Question

I am taking a course on Fuzzy Systems and I take my notes on my computer. This means that I have to draw graphs on my computer from time to time. Since these graphs are quite well defined, I feel that plotting them with numpy would be a good idea (I take notes with LaTeX, and I'm pretty quick on the python shell, so I figure I can get away with this).
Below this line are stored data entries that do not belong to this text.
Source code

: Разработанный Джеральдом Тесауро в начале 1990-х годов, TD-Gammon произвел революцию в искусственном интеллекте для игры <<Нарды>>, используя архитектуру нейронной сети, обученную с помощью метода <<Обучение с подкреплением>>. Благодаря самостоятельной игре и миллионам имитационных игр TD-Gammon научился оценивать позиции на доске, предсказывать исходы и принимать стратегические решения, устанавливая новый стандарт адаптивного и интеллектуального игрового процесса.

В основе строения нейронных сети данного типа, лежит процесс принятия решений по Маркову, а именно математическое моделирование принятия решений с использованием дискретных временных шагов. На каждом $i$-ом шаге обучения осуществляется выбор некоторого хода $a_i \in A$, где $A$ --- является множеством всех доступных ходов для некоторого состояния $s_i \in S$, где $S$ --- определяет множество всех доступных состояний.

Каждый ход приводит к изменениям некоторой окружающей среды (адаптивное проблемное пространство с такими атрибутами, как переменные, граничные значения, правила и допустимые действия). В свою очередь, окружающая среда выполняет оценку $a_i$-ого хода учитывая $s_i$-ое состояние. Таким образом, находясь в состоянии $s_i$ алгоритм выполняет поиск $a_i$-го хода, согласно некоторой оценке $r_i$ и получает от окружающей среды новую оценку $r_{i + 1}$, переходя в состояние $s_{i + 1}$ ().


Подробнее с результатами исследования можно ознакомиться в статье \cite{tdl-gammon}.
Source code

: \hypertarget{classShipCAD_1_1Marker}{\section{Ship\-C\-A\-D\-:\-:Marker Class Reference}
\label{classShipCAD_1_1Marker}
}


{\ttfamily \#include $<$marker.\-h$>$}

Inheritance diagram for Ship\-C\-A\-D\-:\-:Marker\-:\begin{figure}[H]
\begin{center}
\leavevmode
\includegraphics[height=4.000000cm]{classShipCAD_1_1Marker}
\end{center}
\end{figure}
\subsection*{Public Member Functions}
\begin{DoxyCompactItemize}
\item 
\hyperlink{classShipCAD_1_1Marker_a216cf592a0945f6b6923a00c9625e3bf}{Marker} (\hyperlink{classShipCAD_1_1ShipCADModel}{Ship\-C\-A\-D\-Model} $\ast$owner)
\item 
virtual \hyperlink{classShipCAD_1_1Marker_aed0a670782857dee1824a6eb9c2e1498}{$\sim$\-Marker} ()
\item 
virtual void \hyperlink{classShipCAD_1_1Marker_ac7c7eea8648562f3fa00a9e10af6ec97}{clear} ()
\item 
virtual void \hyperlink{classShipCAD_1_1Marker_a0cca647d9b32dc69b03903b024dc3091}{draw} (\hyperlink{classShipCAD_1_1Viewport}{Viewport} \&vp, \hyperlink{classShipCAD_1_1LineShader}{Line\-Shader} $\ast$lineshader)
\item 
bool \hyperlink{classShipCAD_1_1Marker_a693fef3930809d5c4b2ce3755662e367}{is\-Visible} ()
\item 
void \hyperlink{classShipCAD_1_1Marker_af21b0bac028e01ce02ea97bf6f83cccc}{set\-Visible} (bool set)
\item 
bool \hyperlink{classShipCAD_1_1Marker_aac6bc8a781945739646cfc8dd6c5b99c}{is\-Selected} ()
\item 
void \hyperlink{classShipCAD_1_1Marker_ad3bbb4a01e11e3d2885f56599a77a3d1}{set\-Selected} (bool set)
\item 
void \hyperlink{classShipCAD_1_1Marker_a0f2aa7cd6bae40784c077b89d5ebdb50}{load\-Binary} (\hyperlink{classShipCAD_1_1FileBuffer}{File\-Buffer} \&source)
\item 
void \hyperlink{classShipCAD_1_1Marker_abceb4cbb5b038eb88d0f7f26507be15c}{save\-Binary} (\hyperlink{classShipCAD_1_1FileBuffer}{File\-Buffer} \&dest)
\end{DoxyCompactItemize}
The graphs for fuzzy membership functions are highly piecewise, for example:

Fuzzy Membership Function

In order to plot this, I tried the following code for a numpy.piecewise (which gives me a cryptic error):

In [295]: a = np.arange(0,5,1)

In [296]: condlist = [[b<=a<b+0.25, b+0.25<=a<b+0.75, b+0.75<=a<b+1] for b in range(3)]
---------------------------------------------------------------------------
ValueError                                Traceback (most recent call last)
<ipython-input-296-a951e2682357> in <module>()
----> 1 condlist = [[b<=a<b+0.25, b+0.25<=a<b+0.75, b+0.75<=a<b+1] for b in range(3)]

ValueError: The truth value of an array with more than one element is ambiguous. Use a.any() or a.all()

In [297]: funclist = list(itertools.chain([lambda x:-4*x+1, lambda x: 0, lambda x:4*x+1]*3))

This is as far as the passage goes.